--- START ---
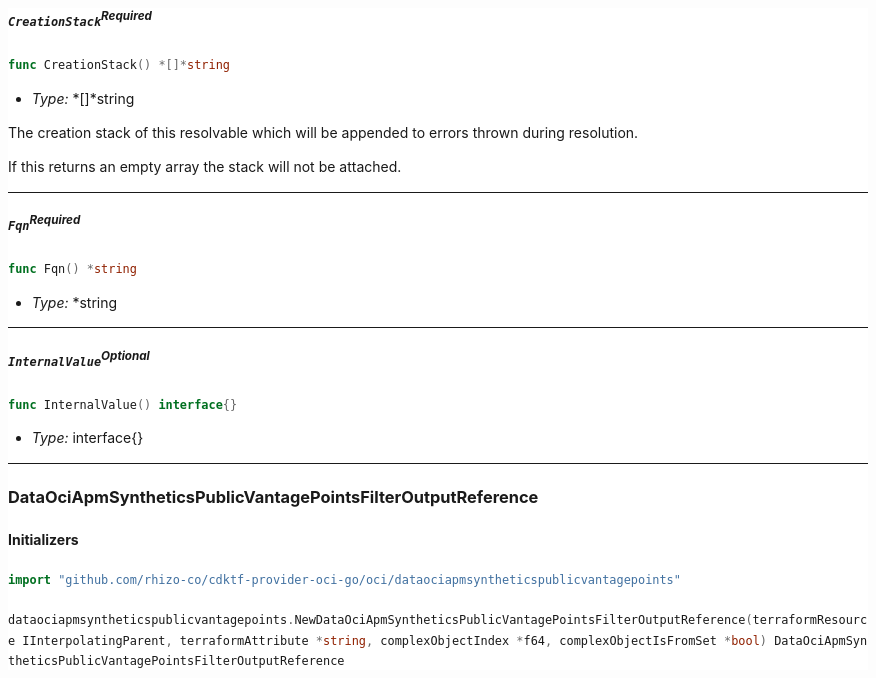 ##### `CreationStack`<sup>Required</sup> <a name="CreationStack" id="rhizo-co-terraform-provider-oci.dataOciApmSyntheticsPublicVantagePoints.DataOciApmSyntheticsPublicVantagePointsFilterList.property.creationStack"></a>

```go
func CreationStack() *[]*string
```

- *Type:* *[]*string

The creation stack of this resolvable which will be appended to errors thrown during resolution.

If this returns an empty array the stack will not be attached.

---

##### `Fqn`<sup>Required</sup> <a name="Fqn" id="rhizo-co-terraform-provider-oci.dataOciApmSyntheticsPublicVantagePoints.DataOciApmSyntheticsPublicVantagePointsFilterList.property.fqn"></a>

```go
func Fqn() *string
```

- *Type:* *string

---

##### `InternalValue`<sup>Optional</sup> <a name="InternalValue" id="rhizo-co-terraform-provider-oci.dataOciApmSyntheticsPublicVantagePoints.DataOciApmSyntheticsPublicVantagePointsFilterList.property.internalValue"></a>

```go
func InternalValue() interface{}
```

- *Type:* interface{}

---


### DataOciApmSyntheticsPublicVantagePointsFilterOutputReference <a name="DataOciApmSyntheticsPublicVantagePointsFilterOutputReference" id="rhizo-co-terraform-provider-oci.dataOciApmSyntheticsPublicVantagePoints.DataOciApmSyntheticsPublicVantagePointsFilterOutputReference"></a>

#### Initializers <a name="Initializers" id="rhizo-co-terraform-provider-oci.dataOciApmSyntheticsPublicVantagePoints.DataOciApmSyntheticsPublicVantagePointsFilterOutputReference.Initializer"></a>

```go
import "github.com/rhizo-co/cdktf-provider-oci-go/oci/dataociapmsyntheticspublicvantagepoints"

dataociapmsyntheticspublicvantagepoints.NewDataOciApmSyntheticsPublicVantagePointsFilterOutputReference(terraformResource IInterpolatingParent, terraformAttribute *string, complexObjectIndex *f64, complexObjectIsFromSet *bool) DataOciApmSyntheticsPublicVantagePointsFilterOutputReference
```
--- END ---
[What the task requires]: Without the pictures, restate all of the entries above verbatim.

[Solution to this exercise]:
 ##### `CreationStack`<sup>Required</sup> <a name="CreationStack" id="rhizo-co-terraform-provider-oci.dataOciApmSyntheticsPublicVantagePoints.DataOciApmSyntheticsPublicVantagePointsFilterList.property.creationStack"></a>

```go
func CreationStack() *[]*string
```

- *Type:* *[]*string

The creation stack of this resolvable which will be appended to errors thrown during resolution.

If this returns an empty array the stack will not be attached.

---

##### `Fqn`<sup>Required</sup> <a name="Fqn" id="rhizo-co-terraform-provider-oci.dataOciApmSyntheticsPublicVantagePoints.DataOciApmSyntheticsPublicVantagePointsFilterList.property.fqn"></a>

```go
func Fqn() *string
```

- *Type:* *string

---

##### `InternalValue`<sup>Optional</sup> <a name="InternalValue" id="rhizo-co-terraform-provider-oci.dataOciApmSyntheticsPublicVantagePoints.DataOciApmSyntheticsPublicVantagePointsFilterList.property.internalValue"></a>

```go
func InternalValue() interface{}
```

- *Type:* interface{}

---


### DataOciApmSyntheticsPublicVantagePointsFilterOutputReference <a name="DataOciApmSyntheticsPublicVantagePointsFilterOutputReference" id="rhizo-co-terraform-provider-oci.dataOciApmSyntheticsPublicVantagePoints.DataOciApmSyntheticsPublicVantagePointsFilterOutputReference"></a>

#### Initializers <a name="Initializers" id="rhizo-co-terraform-provider-oci.dataOciApmSyntheticsPublicVantagePoints.DataOciApmSyntheticsPublicVantagePointsFilterOutputReference.Initializer"></a>

```go
import "github.com/rhizo-co/cdktf-provider-oci-go/oci/dataociapmsyntheticspublicvantagepoints"

dataociapmsyntheticspublicvantagepoints.NewDataOciApmSyntheticsPublicVantagePointsFilterOutputReference(terraformResource IInterpolatingParent, terraformAttribute *string, complexObjectIndex *f64, complexObjectIsFromSet *bool) DataOciApmSyntheticsPublicVantagePointsFilterOutputReference
```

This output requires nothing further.